Earlier this month I went back to California to visit some bitter-ass Mexicans, which also happen to be my family. Yesterday that whole mess came to an end and, while flying back to my precious, dirty, cold, and disgusting New York, I began to overheat.

I’m going through the early stages of man-o-pause, or some shit, because I was watching awful Shakira videos on YouTube — the red-eye flight had free WiFi — when, out of nowhere, I developed an aggressive fever. Beads of sweat started dripping down my forehead, just like Truthful Hips after she was ordered to pay 25 million dollars in back taxes earlier this week.

I didn’t feel like throwing up, but didn’t want to take any chances so I jumped over my dozy neighbors — I had a window seat — and stumbled towards the restroom in the rear. Halfway through the plane my sight began to fade and, instead of holding on to a seat, I accidentally smacked a sleeping passenger on the face.

I have no idea what that person’s reaction was like because I was crawling like a Walking Dead zombie by the time I reached the restroom area. Understandably, I scared the shit out of a distracted stewardess. After screaming bloody murder, the woman asked what was wrong with me, and for some dumb reason I said “la pinche Shakira.”

“Can I have more free wine? Yes, the red, please.”
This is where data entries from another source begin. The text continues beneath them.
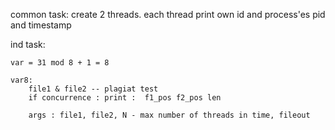 common task:
	create 2 threads.
	each thread print own id and process'es pid and timestamp

ind task:

	var = 31 mod 8 + 1 = 8
	
	var8:
		file1 & file2 -- plagiat test
		if concurrence : print :  f1_pos f2_pos len

		args : file1, file2, N - max number of threads in time, fileout


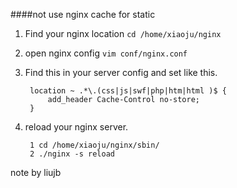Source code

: ####not use nginx cache for static 

1. Find your nginx location `cd /home/xiaoju/nginx`
2. open nginx config `vim conf/nginx.conf`
3. Find this in your server config and set like this.
		
		location ~ .*\.(css|js|swf|php|htm|html )$ {
		    add_header Cache-Control no-store;
		}
4. reload your nginx server.
 
		1 cd /home/xiaoju/nginx/sbin/
		2 ./nginx -s reload
		
note by liujb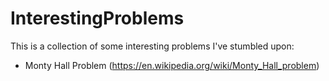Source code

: # InterestingProblems
 
This is a collection of some interesting problems I've stumbled upon:
* Monty Hall Problem (https://en.wikipedia.org/wiki/Monty_Hall_problem)
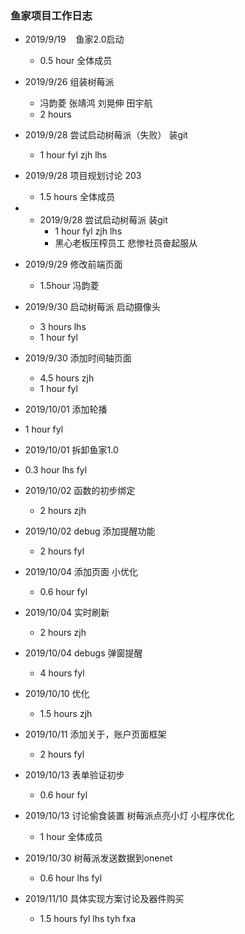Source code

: ### 鱼家项目工作日志

- 2019/9/19    鱼家2.0启动
  
  - 0.5 hour 全体成员

- 2019/9/26 组装树莓派
  
  - 冯韵菱 张靖鸿 刘晃伸 田宇航
  - 2 hours

- 2019/9/28 尝试启动树莓派（失败） 装git
  
  - 1 hour fyl zjh lhs

- 2019/9/28 项目规划讨论 203
  
  - 1.5 hours 全体成员

- - 2019/9/28 尝试启动树莓派 装git
    - 1 hour fyl zjh lhs
    - 黑心老板压榨员工 悲惨社员奋起服从

- 2019/9/29 修改前端页面
  
  - 1.5hour 冯韵菱

- 2019/9/30 启动树莓派 启动摄像头
  
  - 3 hours lhs
  - 1 hour fyl

- 2019/9/30 添加时间轴页面
  
  - 4.5 hours zjh
  - 1 hour fyl

- 2019/10/01 添加轮播

- 1 hour fyl

- 2019/10/01 拆卸鱼家1.0

- 0.3 hour lhs fyl

- 2019/10/02 函数的初步绑定
  
  - 2 hours zjh

- 2019/10/02 debug 添加提醒功能
  
  - 2 hours fyl

- 2019/10/04 添加页面 小优化
  
  - 0.6 hour fyl

- 2019/10/04 实时刷新
  
  - 2 hours zjh

- 2019/10/04 debugs 弹窗提醒
  
  - 4 hours fyl

- 2019/10/10 优化
  
  - 1.5 hours zjh

- 2019/10/11 添加关于，账户页面框架
  
  - 2 hours fyl 

- 2019/10/13 表单验证初步
  
  - 0.6 hour fyl

- 2019/10/13 讨论偷食装置 树莓派点亮小灯 小程序优化
  
  - 1 hour 全体成员

- 2019/10/30 树莓派发送数据到onenet
  
  - 0.6 hour lhs fyl 

- 2019/11/10 具体实现方案讨论及器件购买
  
  - 1.5 hours fyl lhs tyh fxa






































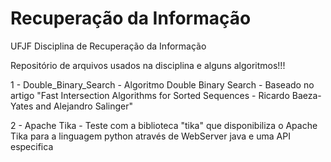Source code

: # Recuperação da Informação
UFJF Disciplina de Recuperação da Informação


Repositório de arquivos usados na disciplina e alguns algoritmos!!!

1 - Double_Binary_Search - Algoritmo Double Binary Search - Baseado no artigo "Fast Intersection Algorithms for Sorted Sequences - Ricardo Baeza-Yates and Alejandro Salinger"

2 - Apache Tika - Teste com a biblioteca "tika" que disponibiliza o Apache Tika para a linguagem python através de WebServer java e uma API especifica
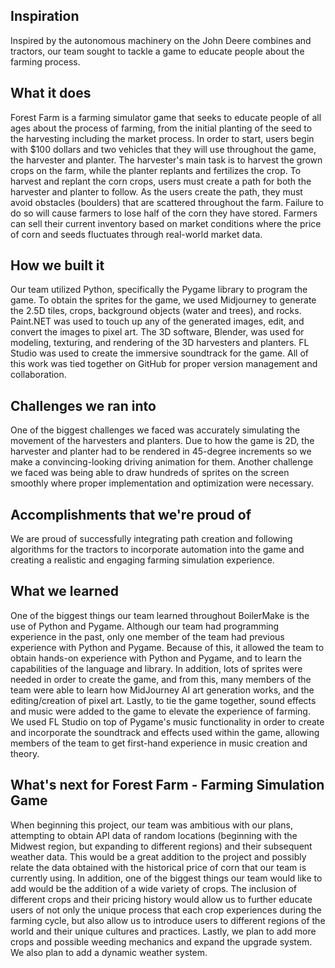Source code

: ## Inspiration
Inspired by the autonomous machinery on the John Deere combines and tractors, our team sought to tackle a game to educate people about the farming process. 
## What it does
Forest Farm is a farming simulator game that seeks to educate people of all ages about the process of farming, from the initial planting of the seed to the harvesting including the market process. In order to start, users begin with $100 dollars and two vehicles that they will use throughout the game, the harvester and planter. The harvester's main task is to harvest the grown crops on the farm, while the planter replants and fertilizes the crop. To harvest and replant the corn crops, users must create a path for both the harvester and planter to follow. As the users create the path, they must avoid obstacles (boulders) that are scattered throughout the farm. Failure to do so will cause farmers to lose half of the corn they have stored. Farmers can sell their current inventory based on market conditions where the price of corn and seeds fluctuates through real-world market data.
## How we built it
Our team utilized Python, specifically the Pygame library to program the game. To obtain the sprites for the game, we used Midjourney to generate the 2.5D tiles, crops, background objects (water and trees), and rocks. Paint.NET was used to touch up any of the generated images, edit, and convert the images to pixel art. The 3D software, Blender, was used for modeling, texturing, and rendering of the 3D harvesters and planters. FL Studio was used to create the immersive soundtrack for the game. All of this work was tied together on GitHub for proper version management and collaboration.
## Challenges we ran into
One of the biggest challenges we faced was accurately simulating the movement of the harvesters and planters. Due to how the game is 2D, the harvester and planter had to be rendered in 45-degree increments so we make a convincing-looking driving animation for them. Another challenge we faced was being able to draw hundreds of sprites on the screen smoothly where proper implementation and optimization were necessary.
## Accomplishments that we're proud of
We are proud of successfully integrating path creation and following algorithms for the tractors to incorporate automation into the game and creating a realistic and engaging farming simulation experience.
## What we learned
One of the biggest things our team learned throughout BoilerMake is the use of Python and Pygame. Although our team had programming experience in the past, only one member of the team had previous experience with Python and Pygame. Because of this, it allowed the team to obtain hands-on experience with Python and Pygame, and to learn the capabilities of the language and library. In addition, lots of sprites were needed in order to create the game, and from this, many members of the team were able to learn how MidJourney AI art generation works, and the editing/creation of pixel art. Lastly, to tie the game together, sound effects and music were added to the game to elevate the experience of farming. We used FL Studio on top of Pygame's music functionality in order to create and incorporate the soundtrack and effects used within the game, allowing members of the team to get first-hand experience in music creation and theory.
## What's next for Forest Farm - Farming Simulation Game
When beginning this project, our team was ambitious with our plans, attempting to obtain API data of random locations (beginning with the Midwest region, but expanding to different regions) and their subsequent weather data. This would be a great addition to the project and possibly relate the data obtained with the historical price of corn that our team is currently using. In addition, one of the biggest things our team would like to add would be the addition of a wide variety of crops. The inclusion of different crops and their pricing history would allow us to further educate users of not only the unique process that each crop experiences during the farming cycle, but also allow us to introduce users to different regions of the world and their unique cultures and practices. Lastly, we plan to add more crops and possible weeding mechanics and expand the upgrade system. We also plan to add a dynamic weather system. 
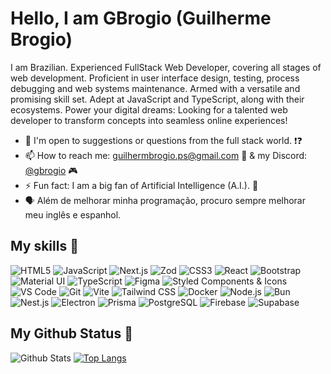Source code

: # Hello, I am GBrogio (Guilherme Brogio)

I am Brazilian. Experienced FullStack Web Developer, covering all stages of web development. Proficient in user interface design, testing, process debugging and web systems maintenance. Armed with a versatile and promising skill set. Adept at JavaScript and TypeScript, along with their ecosystems. Power your digital dreams: Looking for a talented web developer to transform concepts into seamless online experiences!

- 💬 I'm open to suggestions or questions from the full stack world. ❗❓
- 📫 How to reach me: [guilhermbrogio.ps@gmail.com](mailto:guilhermebrogio.ps@gmail.com) 📧 & my Discord: [@gbrogio](https://discord.com/channels/@me) 🎮
- ⚡ Fun fact: I am a big fan of Artificial Intelligence (A.I.). 🤖
- 🗣️ Além de melhorar minha programação, procuro sempre melhorar meu inglês e espanhol.

## My skills 🚀

![HTML5](https://img.shields.io/badge/HTML5-E34F26?style=for-the-badge&logo=html5&logoColor=white)
![JavaScript](https://img.shields.io/badge/JavaScript-F7DF1E?style=for-the-badge&logo=javascript&logoColor=black)
![Next.js](https://img.shields.io/badge/NextJS-000?style=for-the-badge&logo=Next.js&logoColor=white)
![Zod](https://img.shields.io/badge/ZOD-3E67B1?style=for-the-badge&logo=zod&logoColor=white)
![CSS3](https://img.shields.io/badge/CSS3-1572B6?style=for-the-badge&logo=css3&logoColor=white)
![React](https://img.shields.io/badge/React-20232A?style=for-the-badge&logo=react&logoColor=61DAFB)
![Bootstrap](https://img.shields.io/badge/Bootstrap-563D7C?style=for-the-badge&logo=bootstrap&logoColor=white)
![Material UI](https://img.shields.io/badge/Material--UI-0081CB?style=for-the-badge&logo=mui&logoColor=white)
![TypeScript](https://img.shields.io/badge/TypeScript-0081CB?style=for-the-badge&logo=typescript&logoColor=white)
![Figma](https://img.shields.io/badge/figma-0AC97F?style=for-the-badge&logo=figma&logoColor=white)
![Styled Components & Icons](https://img.shields.io/badge/%F0%9F%92%85%20Styled_Components&Icons-pink?style=for-the-badge)
![VS Code](https://img.shields.io/badge/VS_Code-007ACC?style=for-the-badge&logo=visual-studio-code&logoColor=white)
![Git](https://img.shields.io/badge/Git-F05032?style=for-the-badge&logo=git&logoColor=white)
![Vite](https://img.shields.io/badge/Vite-646CFF?style=for-the-badge&logo=vite&logoColor=white)
![Tailwind CSS](https://img.shields.io/badge/TailwindCSS-38B2AC?style=for-the-badge&logo=tailwind-css&logoColor=white)
![Docker](https://img.shields.io/badge/Docker-2496ED?style=for-the-badge&logo=docker&logoColor=white)
![Node.js](https://img.shields.io/badge/Node.js-339933?style=for-the-badge&logo=node.js&logoColor=white)
![Bun](https://img.shields.io/badge/Bun-FBF0DF?style=for-the-badge&logo=bun&logoColor=black)
![Nest.js](https://img.shields.io/badge/Nest.js-E0234E?style=for-the-badge&logo=nestjs&logoColor=white)
![Electron](https://img.shields.io/badge/ELECTRON-47848F?style=for-the-badge&logo=electron&logoColor=white)
![Prisma](https://img.shields.io/badge/Prisma-2D3748?style=for-the-badge&logo=prisma&logoColor=white)
![PostgreSQL](https://img.shields.io/badge/PostgreSQL-336791?style=for-the-badge&logo=postgresql&logoColor=white)
![Firebase](https://img.shields.io/badge/Firebase-FFCA28?style=for-the-badge&logo=firebase&logoColor=black)
![Supabase](https://img.shields.io/badge/Supabase-3FCF8E?style=for-the-badge&logo=supabase&logoColor=white)

## My Github Status 🦸

![Github Stats](https://github-readme-stats.vercel.app/api?username=gbrogio&include_all_commits=true&count_private=true&show_icons=true&line_height=20&title_color=7A7ADB&icon_color=2234AE&text_color=D3D3D3&bg_color=0,000000,130F40)
[![Top Langs](https://github-readme-stats.vercel.app/api/top-langs/?username=gbrogio&layout=compact&text_color=daf7dc&bg_color=151515)](https://github.com/devSouvik/github-readme-stats)
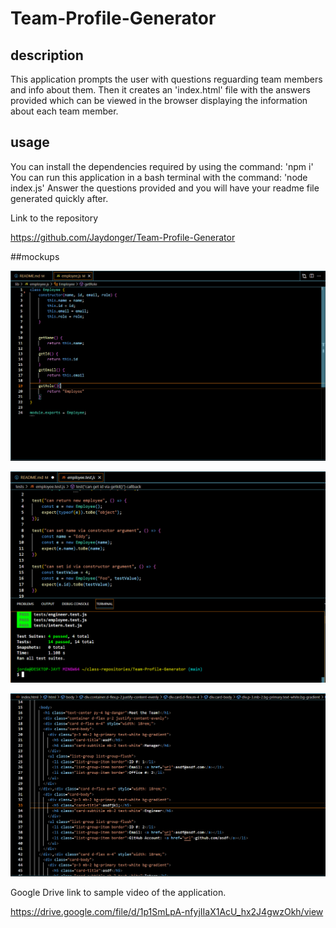 # Team-Profile-Generator

## description 
This application prompts the user with questions reguarding team members and info about them. Then it creates an 'index.html' file with the answers provided which can be viewed in the browser displaying the information about each team member.

## usage
You can install the dependencies required by using the command: 'npm i'
You can run this application in a bash terminal with the command: 'node index.js'
Answer the questions provided and you will have your readme file generated quickly after.

Link to the repository 

https://github.com/Jaydonger/Team-Profile-Generator

##mockups

![Alt text](/Images/Employee-class.png?raw=true "Employee js file displaying the employee class")

![Alt text](/Images/Employee-test.png?raw=true "Employee test file displaying tests for the employee class")

![Alt text](/Images/Sample-html.png?raw=true "Sample html file generated through the application")


Google Drive link to sample video of the application.

https://drive.google.com/file/d/1p1SmLpA-nfyjIIaX1AcU_hx2J4gwzOkh/view
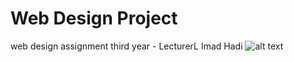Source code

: # Web Design Project
web design assignment third year - LecturerL Imad Hadi
![alt text](webassignment-screenshots/blob/master/1-min.jpg)
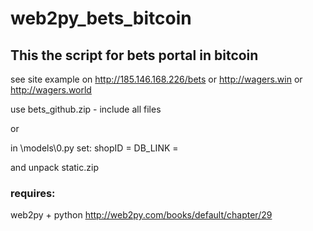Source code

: # web2py_bets_bitcoin

## This the script for bets portal in bitcoin

see site example on http://185.146.168.226/bets or http://wagers.win or http://wagers.world

use bets_github.zip - include all files

or 

in \models\0.py
set:
shopID =
DB_LINK =

and
unpack static.zip

### requires:
web2py + python
http://web2py.com/books/default/chapter/29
“What?!” she replied. I realized I was making no sense and composed myself — well, tried to, because I was still crawling on floor. “Sorry, I feel very hot. May I have some water?” I think was my request. The woman handed me a bottle of water and started scooping ice inside a plastic bag, which she eventually placed on my head.

Now, I never get nauseous or sick when I travel, and I have no health issues whatsoever, so I was genuinely scared. Plus dying on a plane while watching Shakira videos is a super lame way to go, so I thought about pulling a Pancho Villa. After he was shot, the Mexican revolutionary supposedly told a man “Don’t let it end like this. Tell them I said something.”

I, too, wanted to tell the stewardess to pretend I said something witty or glorious. I also wanted her to run over to my seat to cue up a less embarrassing video on my laptop. Maybe “Maligno” by Aterciopelados? Yes, if I’m gonna go out listening to Colombian music, that’s a great song to die to. “Aw, he was heartbroken,” the paramedics would say. Not “Gross. He was probably perreando all over this tiny, dirty seat.

Luckily the water worked almost instantly. I began to recover my balance and sight quickly after chugging the bottle. A second stewardess walked up to us a few seconds later, but her reaction was a lot more passive than her co-worker’s. “There’s one of you on every flight,” she said.

“Do you think there’s a sick, reggaeton-hating ghost on the plane who goes around possessing people’s bodies?” I asked the second stewardess. “A what?” she replied. “Uh, nothing. I’m going back to my seat now. Thank you,” I told both employees.

I’m never leaving you again, New York.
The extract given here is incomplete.